--- Given records ---

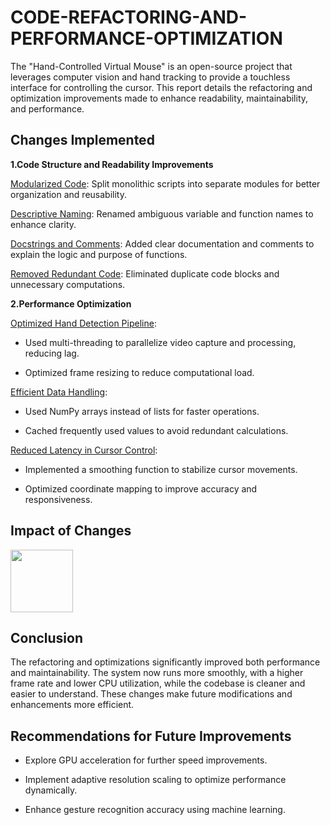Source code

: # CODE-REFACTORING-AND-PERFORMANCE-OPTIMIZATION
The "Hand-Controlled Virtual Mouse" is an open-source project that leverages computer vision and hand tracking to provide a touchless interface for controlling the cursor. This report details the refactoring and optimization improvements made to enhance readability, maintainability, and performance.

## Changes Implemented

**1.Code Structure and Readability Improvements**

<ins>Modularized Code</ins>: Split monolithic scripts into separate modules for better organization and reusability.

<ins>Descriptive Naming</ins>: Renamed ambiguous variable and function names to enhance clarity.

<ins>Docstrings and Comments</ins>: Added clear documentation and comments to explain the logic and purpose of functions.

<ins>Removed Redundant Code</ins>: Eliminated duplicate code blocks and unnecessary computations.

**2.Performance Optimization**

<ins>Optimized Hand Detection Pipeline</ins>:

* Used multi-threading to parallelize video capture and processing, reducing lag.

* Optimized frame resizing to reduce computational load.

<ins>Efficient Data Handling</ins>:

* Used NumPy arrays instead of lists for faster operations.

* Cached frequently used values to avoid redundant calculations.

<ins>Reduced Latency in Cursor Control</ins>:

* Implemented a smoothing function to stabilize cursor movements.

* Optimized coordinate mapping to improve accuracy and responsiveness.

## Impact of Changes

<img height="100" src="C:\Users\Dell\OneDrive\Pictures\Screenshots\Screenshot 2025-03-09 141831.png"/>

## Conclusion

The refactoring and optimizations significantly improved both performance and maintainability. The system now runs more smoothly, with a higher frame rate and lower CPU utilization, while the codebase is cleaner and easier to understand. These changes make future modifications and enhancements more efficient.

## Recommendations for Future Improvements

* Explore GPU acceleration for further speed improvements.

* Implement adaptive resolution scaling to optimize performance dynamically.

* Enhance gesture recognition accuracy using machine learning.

---
--- Given records ---

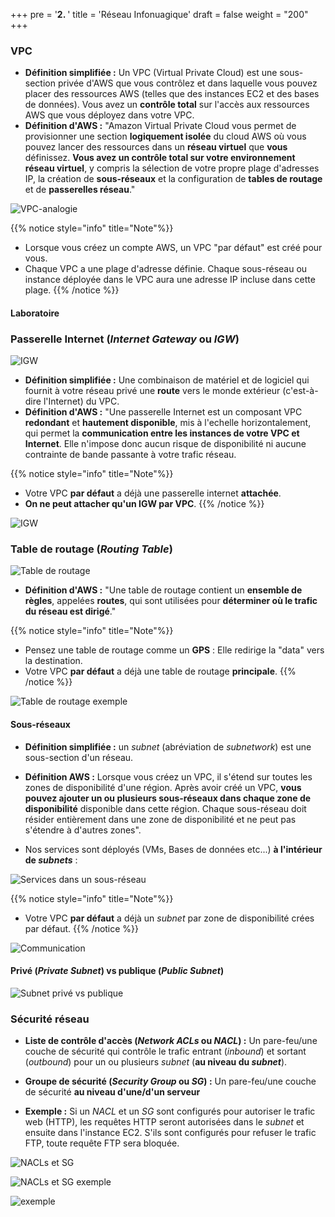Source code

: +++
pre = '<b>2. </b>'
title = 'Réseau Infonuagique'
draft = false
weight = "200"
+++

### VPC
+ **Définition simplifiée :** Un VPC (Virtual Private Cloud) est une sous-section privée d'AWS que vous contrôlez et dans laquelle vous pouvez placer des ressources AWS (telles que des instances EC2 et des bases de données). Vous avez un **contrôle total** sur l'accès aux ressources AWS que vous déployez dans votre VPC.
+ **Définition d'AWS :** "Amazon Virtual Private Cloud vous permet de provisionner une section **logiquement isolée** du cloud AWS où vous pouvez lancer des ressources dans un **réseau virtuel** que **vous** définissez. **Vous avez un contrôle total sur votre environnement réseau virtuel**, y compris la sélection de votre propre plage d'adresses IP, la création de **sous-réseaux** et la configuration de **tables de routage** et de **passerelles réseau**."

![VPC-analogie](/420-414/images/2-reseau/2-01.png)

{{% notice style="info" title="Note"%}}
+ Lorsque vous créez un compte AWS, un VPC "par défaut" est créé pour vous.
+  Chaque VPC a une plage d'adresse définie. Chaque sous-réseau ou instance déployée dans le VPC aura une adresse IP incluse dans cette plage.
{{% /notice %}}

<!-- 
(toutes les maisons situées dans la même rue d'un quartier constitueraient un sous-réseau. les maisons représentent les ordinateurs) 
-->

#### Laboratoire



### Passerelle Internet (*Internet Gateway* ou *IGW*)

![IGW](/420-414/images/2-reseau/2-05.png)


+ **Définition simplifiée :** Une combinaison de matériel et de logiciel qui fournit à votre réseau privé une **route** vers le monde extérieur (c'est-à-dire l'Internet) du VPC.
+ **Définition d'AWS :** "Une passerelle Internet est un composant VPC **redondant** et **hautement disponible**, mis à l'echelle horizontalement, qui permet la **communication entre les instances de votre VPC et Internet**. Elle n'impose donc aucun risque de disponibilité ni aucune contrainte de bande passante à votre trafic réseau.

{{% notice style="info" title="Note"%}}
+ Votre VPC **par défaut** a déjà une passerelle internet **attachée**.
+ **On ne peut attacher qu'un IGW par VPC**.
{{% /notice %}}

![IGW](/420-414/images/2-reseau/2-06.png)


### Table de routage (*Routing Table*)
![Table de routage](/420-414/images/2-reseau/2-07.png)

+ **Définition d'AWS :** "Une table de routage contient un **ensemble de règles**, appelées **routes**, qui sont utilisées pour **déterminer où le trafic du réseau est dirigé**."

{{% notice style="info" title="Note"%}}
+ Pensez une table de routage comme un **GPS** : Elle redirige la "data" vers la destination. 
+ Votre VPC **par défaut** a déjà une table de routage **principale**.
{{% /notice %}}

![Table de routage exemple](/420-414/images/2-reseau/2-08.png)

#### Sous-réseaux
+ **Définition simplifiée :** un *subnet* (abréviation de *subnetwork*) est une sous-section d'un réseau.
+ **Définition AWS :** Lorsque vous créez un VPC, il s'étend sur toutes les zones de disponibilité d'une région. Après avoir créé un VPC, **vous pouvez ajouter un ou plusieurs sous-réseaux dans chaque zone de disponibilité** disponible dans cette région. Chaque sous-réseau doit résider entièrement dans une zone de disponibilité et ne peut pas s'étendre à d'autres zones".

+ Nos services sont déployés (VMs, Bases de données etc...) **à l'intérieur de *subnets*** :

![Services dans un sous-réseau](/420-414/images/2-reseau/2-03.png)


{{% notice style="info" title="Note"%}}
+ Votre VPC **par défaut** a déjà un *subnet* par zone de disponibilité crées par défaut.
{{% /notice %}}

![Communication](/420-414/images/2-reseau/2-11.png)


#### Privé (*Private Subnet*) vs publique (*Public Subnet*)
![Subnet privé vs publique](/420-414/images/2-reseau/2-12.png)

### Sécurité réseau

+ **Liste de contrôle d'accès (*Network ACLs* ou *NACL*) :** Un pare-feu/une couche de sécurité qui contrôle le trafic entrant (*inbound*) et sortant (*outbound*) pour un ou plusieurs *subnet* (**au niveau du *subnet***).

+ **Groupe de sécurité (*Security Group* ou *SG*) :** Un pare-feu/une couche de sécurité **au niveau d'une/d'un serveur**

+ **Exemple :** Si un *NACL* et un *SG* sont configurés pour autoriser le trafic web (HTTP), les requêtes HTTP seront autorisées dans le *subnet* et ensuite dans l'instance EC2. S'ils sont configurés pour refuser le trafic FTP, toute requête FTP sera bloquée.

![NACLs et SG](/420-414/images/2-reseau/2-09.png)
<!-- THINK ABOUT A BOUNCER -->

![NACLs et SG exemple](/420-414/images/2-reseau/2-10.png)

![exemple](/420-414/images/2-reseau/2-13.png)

---
--- Given records ---

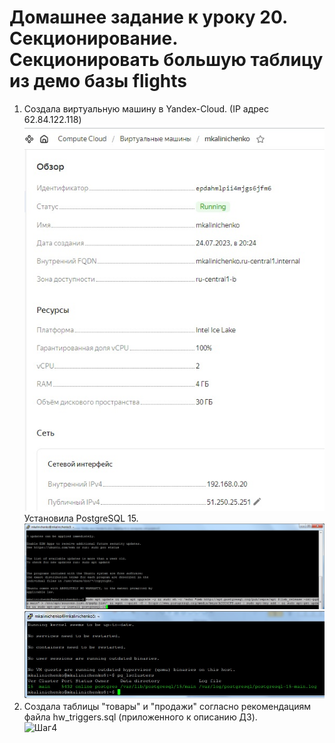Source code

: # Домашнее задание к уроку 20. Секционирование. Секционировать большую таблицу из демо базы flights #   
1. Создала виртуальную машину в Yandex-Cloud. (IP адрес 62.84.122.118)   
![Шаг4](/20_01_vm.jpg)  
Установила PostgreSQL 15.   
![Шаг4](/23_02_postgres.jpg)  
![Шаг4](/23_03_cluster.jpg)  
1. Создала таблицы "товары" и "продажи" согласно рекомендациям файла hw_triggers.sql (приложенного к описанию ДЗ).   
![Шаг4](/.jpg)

---

_Task details:_
All lines that contain the word "pour" must be copied from the records above.

_Solution:_
+ Lorsque vous créez un compte AWS, un VPC "par défaut" est créé pour vous.
+ **Définition d'AWS :** "Une table de routage contient un **ensemble de règles**, appelées **routes**, qui sont utilisées pour **déterminer où le trafic du réseau est dirigé**."
+ **Liste de contrôle d'accès (*Network ACLs* ou *NACL*) :** Un pare-feu/une couche de sécurité qui contrôle le trafic entrant (*inbound*) et sortant (*outbound*) pour un ou plusieurs *subnet* (**au niveau du *subnet***).
+ **Exemple :** Si un *NACL* et un *SG* sont configurés pour autoriser le trafic web (HTTP), les requêtes HTTP seront autorisées dans le *subnet* et ensuite dans l'instance EC2. S'ils sont configurés pour refuser le trafic FTP, toute requête FTP sera bloquée.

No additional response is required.